The clinical scores, including the AKSS and WOMAC scores, significantly improved postoperatively compared with the preoperative values. However, there were no significant differences in the final follow-up clinical scores (AKSS and WOMAC scores) among the 4 groups. No neurovascular injury or infection cases were observed in any group, and there was no significant difference in the incidence of hinge fracture among the 4 groups (Table 4).

Table 4

Comparison of Clinical Outcomes and Complications Between Groups ^a

	LCfit, n = 87	TDM, n = 75	OhtoFix, n = 85	TomoFix, n = 28	P
AKSS K
Preoperative	34.1 ± 10.4	47.3 ± 13.5	46.8 ± 12.4	40.0 ± 5.7	NS
Last follow-up	83.4 ± 0.7	82.5 ± 11.3	85.9 ± 9.0	84.7 ± 1.5	NS
AKSS F
Preoperative	49.0 ± 11.1	51.7 ± 8.0	54.6 ± 11.8	43.7 ± 6.2	NS
Last follow-up	82.5 ± 6.4	74.7 ± 11.7	81.5 ± 11.8	82.2 ± 5.6	NS
WOMAC scores
Preoperative
Total	42.4 ± 12.5	37.3 ± 11.7	37.2 ±12.4	42.6 ± 13.5	NS
Pain	9.3 ± 1.5	8.1 ± 3.7	8.7 ± 3.2	9.4 ± 3.9	NS
Stiffness	2.9 ± 1.1	3.7 ± 1.8	3.5 ± 2.3	4.2 ± 1.7	NS
Function	30.2 ± 4.6	25.5 ± 8.1	25.0 ± 7.6	29.0 ± 5.9	NS
Last follow-up
Total	14.9 ± 6.0	17.0 ± 5.4	14.9 ± 5.3	13.7 ± 6.7	NS
Pain	1.6 ± 1.6	2.2 ± 1.5	1.8 ± 1.2	1.5 ± 1.4	NS
Stiffness	1.4 ± 1.4	1.3 ± 1.2	1.0 ± 1.5	1.2 ± 1.3	NS
Function	11.9 ± 4.5	13.5 ± 3.0	12.1 ± 3.5	11.0 ± 4.4	NS
Complications
Neurovascular	0 (0)	0 (0)	0 (0)	0 (0)	NS
Infection	0 (0)	0 (0)	0 (0)	0 (0)	NS
Hinge fracture	12 (13.8)	15 (20.0)	16 (18.8)	5 (17.9)	NS

^a Values are presented as mean ± SD or No. of patients (%). AKSS, American Knee Society Score; F, function; K, knee; NS, not significant; WOMAC, Western Ontario and McMaster Universities.

Discussion

The principal finding of this study was that the lateral hinge–directed posteromedial fixation system (LCfit) provided better neurovascular safety during plate fixation as evidenced by postoperative CT analysis. However, no neurovascular injury was observed in any of the 4 plate groups. Therefore, our hypotheses were partially validated only in terms of neurovascular safety.
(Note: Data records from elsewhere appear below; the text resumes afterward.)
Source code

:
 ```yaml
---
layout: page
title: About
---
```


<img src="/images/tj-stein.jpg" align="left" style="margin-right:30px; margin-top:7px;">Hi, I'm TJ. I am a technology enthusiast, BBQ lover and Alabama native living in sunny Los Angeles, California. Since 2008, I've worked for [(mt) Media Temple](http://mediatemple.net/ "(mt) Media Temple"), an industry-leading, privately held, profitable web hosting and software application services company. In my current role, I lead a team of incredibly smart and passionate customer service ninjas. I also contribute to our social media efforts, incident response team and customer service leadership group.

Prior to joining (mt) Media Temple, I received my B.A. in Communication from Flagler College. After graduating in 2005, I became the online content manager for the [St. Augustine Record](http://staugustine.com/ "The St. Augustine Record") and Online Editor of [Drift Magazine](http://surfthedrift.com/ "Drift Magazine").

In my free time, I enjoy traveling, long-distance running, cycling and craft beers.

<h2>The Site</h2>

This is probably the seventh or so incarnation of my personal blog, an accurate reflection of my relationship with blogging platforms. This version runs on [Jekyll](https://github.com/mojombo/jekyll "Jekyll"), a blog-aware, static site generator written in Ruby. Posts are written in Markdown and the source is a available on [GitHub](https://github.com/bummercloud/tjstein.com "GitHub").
Previous studies have reported various methods to prevent neurovascular injuries during OWHTO.^4,10 In this study, a protective cutting system was used during osteotomy to protect neurovascular structures during sawing of the bone.¹⁴ However, neurovascular injuries can also occur during plate fixation. To the best of our knowledge, this is the first study to analyze the safety of neurovascular structures in relation to the fixation system position and the screw direction by synchronizing preoperative MRI scans with postoperative CT scans using measurements such as screw angle, distance from the neurovascular structure to screw extension line, and safety angle.
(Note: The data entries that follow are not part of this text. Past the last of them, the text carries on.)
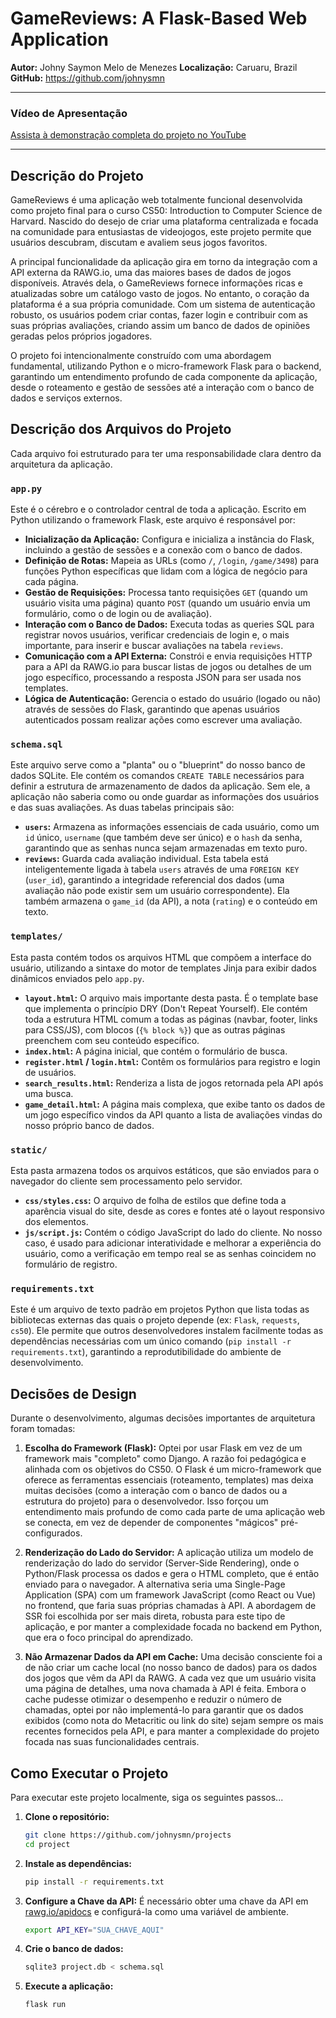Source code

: # GameReviews: A Flask-Based Web Application

**Autor:** Johny Saymon Melo de Menezes
**Localização:** Caruaru, Brazil
**GitHub:** https://github.com/johnysmn

---

### Vídeo de Apresentação

[Assista à demonstração completa do projeto no YouTube](https://youtu.be/ybTKoY8gtXQ)

---

## Descrição do Projeto

GameReviews é uma aplicação web totalmente funcional desenvolvida como projeto final para o curso CS50: Introduction to Computer Science de Harvard. Nascido do desejo de criar uma plataforma centralizada e focada na comunidade para entusiastas de videojogos, este projeto permite que usuários descubram, discutam e avaliem seus jogos favoritos.

A principal funcionalidade da aplicação gira em torno da integração com a API externa da RAWG.io, uma das maiores bases de dados de jogos disponíveis. Através dela, o GameReviews fornece informações ricas e atualizadas sobre um catálogo vasto de jogos. No entanto, o coração da plataforma é a sua própria comunidade. Com um sistema de autenticação robusto, os usuários podem criar contas, fazer login e contribuir com as suas próprias avaliações, criando assim um banco de dados de opiniões geradas pelos próprios jogadores.

O projeto foi intencionalmente construído com uma abordagem fundamental, utilizando Python e o micro-framework Flask para o backend, garantindo um entendimento profundo de cada componente da aplicação, desde o roteamento e gestão de sessões até a interação com o banco de dados e serviços externos.

## Descrição dos Arquivos do Projeto

Cada arquivo foi estruturado para ter uma responsabilidade clara dentro da arquitetura da aplicação.

### `app.py`
Este é o cérebro e o controlador central de toda a aplicação. Escrito em Python utilizando o framework Flask, este arquivo é responsável por:
* **Inicialização da Aplicação:** Configura e inicializa a instância do Flask, incluindo a gestão de sessões e a conexão com o banco de dados.
* **Definição de Rotas:** Mapeia as URLs (como `/`, `/login`, `/game/3498`) para funções Python específicas que lidam com a lógica de negócio para cada página.
* **Gestão de Requisições:** Processa tanto requisições `GET` (quando um usuário visita uma página) quanto `POST` (quando um usuário envia um formulário, como o de login ou de avaliação).
* **Interação com o Banco de Dados:** Executa todas as queries SQL para registrar novos usuários, verificar credenciais de login e, o mais importante, para inserir e buscar avaliações na tabela `reviews`.
* **Comunicação com a API Externa:** Constrói e envia requisições HTTP para a API da RAWG.io para buscar listas de jogos ou detalhes de um jogo específico, processando a resposta JSON para ser usada nos templates.
* **Lógica de Autenticação:** Gerencia o estado do usuário (logado ou não) através de sessões do Flask, garantindo que apenas usuários autenticados possam realizar ações como escrever uma avaliação.

### `schema.sql`
Este arquivo serve como a "planta" ou o "blueprint" do nosso banco de dados SQLite. Ele contém os comandos `CREATE TABLE` necessários para definir a estrutura de armazenamento de dados da aplicação. Sem ele, a aplicação não saberia como ou onde guardar as informações dos usuários e das suas avaliações. As duas tabelas principais são:
* **`users`:** Armazena as informações essenciais de cada usuário, como um `id` único, `username` (que também deve ser único) e o `hash` da senha, garantindo que as senhas nunca sejam armazenadas em texto puro.
* **`reviews`:** Guarda cada avaliação individual. Esta tabela está inteligentemente ligada à tabela `users` através de uma `FOREIGN KEY` (`user_id`), garantindo a integridade referencial dos dados (uma avaliação não pode existir sem um usuário correspondente). Ela também armazena o `game_id` (da API), a nota (`rating`) e o conteúdo em texto.

### `templates/`
Esta pasta contém todos os arquivos HTML que compõem a interface do usuário, utilizando a sintaxe do motor de templates Jinja para exibir dados dinâmicos enviados pelo `app.py`.
* **`layout.html`:** O arquivo mais importante desta pasta. É o template base que implementa o princípio DRY (Don't Repeat Yourself). Ele contém toda a estrutura HTML comum a todas as páginas (navbar, footer, links para CSS/JS), com blocos (`{% block %}`) que as outras páginas preenchem com seu conteúdo específico.
* **`index.html`:** A página inicial, que contém o formulário de busca.
* **`register.html` / `login.html`:** Contêm os formulários para registro e login de usuários.
* **`search_results.html`:** Renderiza a lista de jogos retornada pela API após uma busca.
* **`game_detail.html`:** A página mais complexa, que exibe tanto os dados de um jogo específico vindos da API quanto a lista de avaliações vindas do nosso próprio banco de dados.

### `static/`
Esta pasta armazena todos os arquivos estáticos, que são enviados para o navegador do cliente sem processamento pelo servidor.
* **`css/styles.css`:** O arquivo de folha de estilos que define toda a aparência visual do site, desde as cores e fontes até o layout responsivo dos elementos.
* **`js/script.js`:** Contém o código JavaScript do lado do cliente. No nosso caso, é usado para adicionar interatividade e melhorar a experiência do usuário, como a verificação em tempo real se as senhas coincidem no formulário de registro.

### `requirements.txt`
Este é um arquivo de texto padrão em projetos Python que lista todas as bibliotecas externas das quais o projeto depende (ex: `Flask`, `requests`, `cs50`). Ele permite que outros desenvolvedores instalem facilmente todas as dependências necessárias com um único comando (`pip install -r requirements.txt`), garantindo a reprodutibilidade do ambiente de desenvolvimento.

## Decisões de Design

Durante o desenvolvimento, algumas decisões importantes de arquitetura foram tomadas:

1.  **Escolha do Framework (Flask):** Optei por usar Flask em vez de um framework mais "completo" como Django. A razão foi pedagógica e alinhada com os objetivos do CS50. O Flask é um micro-framework que oferece as ferramentas essenciais (roteamento, templates) mas deixa muitas decisões (como a interação com o banco de dados ou a estrutura do projeto) para o desenvolvedor. Isso forçou um entendimento mais profundo de como cada parte de uma aplicação web se conecta, em vez de depender de componentes "mágicos" pré-configurados.

2.  **Renderização do Lado do Servidor:** A aplicação utiliza um modelo de renderização do lado do servidor (Server-Side Rendering), onde o Python/Flask processa os dados e gera o HTML completo, que é então enviado para o navegador. A alternativa seria uma Single-Page Application (SPA) com um framework JavaScript (como React ou Vue) no frontend, que faria suas próprias chamadas à API. A abordagem de SSR foi escolhida por ser mais direta, robusta para este tipo de aplicação, e por manter a complexidade focada no backend em Python, que era o foco principal do aprendizado.

3.  **Não Armazenar Dados da API em Cache:** Uma decisão consciente foi a de não criar um cache local (no nosso banco de dados) para os dados dos jogos que vêm da API da RAWG. A cada vez que um usuário visita uma página de detalhes, uma nova chamada à API é feita. Embora o cache pudesse otimizar o desempenho e reduzir o número de chamadas, optei por não implementá-lo para garantir que os dados exibidos (como nota do Metacritic ou link do site) sejam sempre os mais recentes fornecidos pela API, e para manter a complexidade do projeto focada nas suas funcionalidades centrais.

## Como Executar o Projeto

Para executar este projeto localmente, siga os seguintes passos...

1.  **Clone o repositório:**
    ```bash
    git clone https://github.com/johnysmn/projects
    cd project
    ```

2.  **Instale as dependências:**
    ```bash
    pip install -r requirements.txt
    ```

3.  **Configure a Chave da API:**
    É necessário obter uma chave da API em [rawg.io/apidocs](https://rawg.io/apidocs) e configurá-la como uma variável de ambiente.
    ```bash
    export API_KEY="SUA_CHAVE_AQUI"
    ```

4.  **Crie o banco de dados:**
    ```bash
    sqlite3 project.db < schema.sql
    ```

5.  **Execute a aplicação:**
    ```bash
    flask run
    ```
There are several concerns regarding fixation after OWHTO. First, the plate should be appropriately contoured and positioned at the central area of both proximal and distal fragments.¹¹ Second, screws should be headed toward hinge direction for the support of the thin lateral bridge.⁹ In addition, the screws should be safe for the posterior neurovascular structures. Thus, screw insertion angle is an important consideration. The screw angle was significantly smaller in the LCfit group than in the other plate groups because of the posteromedial position. The smaller screw angle is related to the longer screw length in the LCfit group because the screw is directed from medial to lateral rather than anteromedial to posterolateral proximal tibia. These findings suggest that posteromedial plating with laterally directed screw fixation is safer for neurovascular structures than anteromedial plating with posterolaterally directed screw fixation. It has already been demonstrated that posteromedial plating shows superior fixation stability in contrast to anteromedial plating.¹¹ While the screw length was also longer in the TomoFix group than in the TDM or OhtoFix group, this is probably because the TomoFix plate did not fit well on the osteotomized tibia. The distance from the neurovascular structure to the screw extension line was also farther in the LCfit group because the screw angle was small and all proximal screws were far lateral to the neurovascular structures. The screws in the other groups were just lateral and even medial to the neurovascular structures in some cases. The safety angle was wider in the LCfit group than in the other 3 groups. Surgeons can learn how to drill and insert screws safely during fixation using the landmark, the most protruding spot of the anterior tibial cortex.

Limitations

One limitation of this study was that neurovascular safety was analyzed by comparing the screw direction and the distance from the neurovasculature in each plate group. Factors such as patient anatomic variance, knee flexion angle, and vascular status could affect the risk of neurovascular injury. Therefore, to compare the definitive neurovascular safety of each locking plate system, further biomechanical comparisons of the 4 plate groups are necessary. In addition, as there were no cases of neurovascular injury in any of the study groups, the increased safety of the LCfit plate could not be demonstrated, as most modern high tibial osteotomy systems offer the possibility of unicortical locking fixation constructs. However, neurovascular injuries can also occur during drilling of the screw holes, and there are some situations that require bicortical fixation (which can cause neurovascular injury), even we if do not want to use it.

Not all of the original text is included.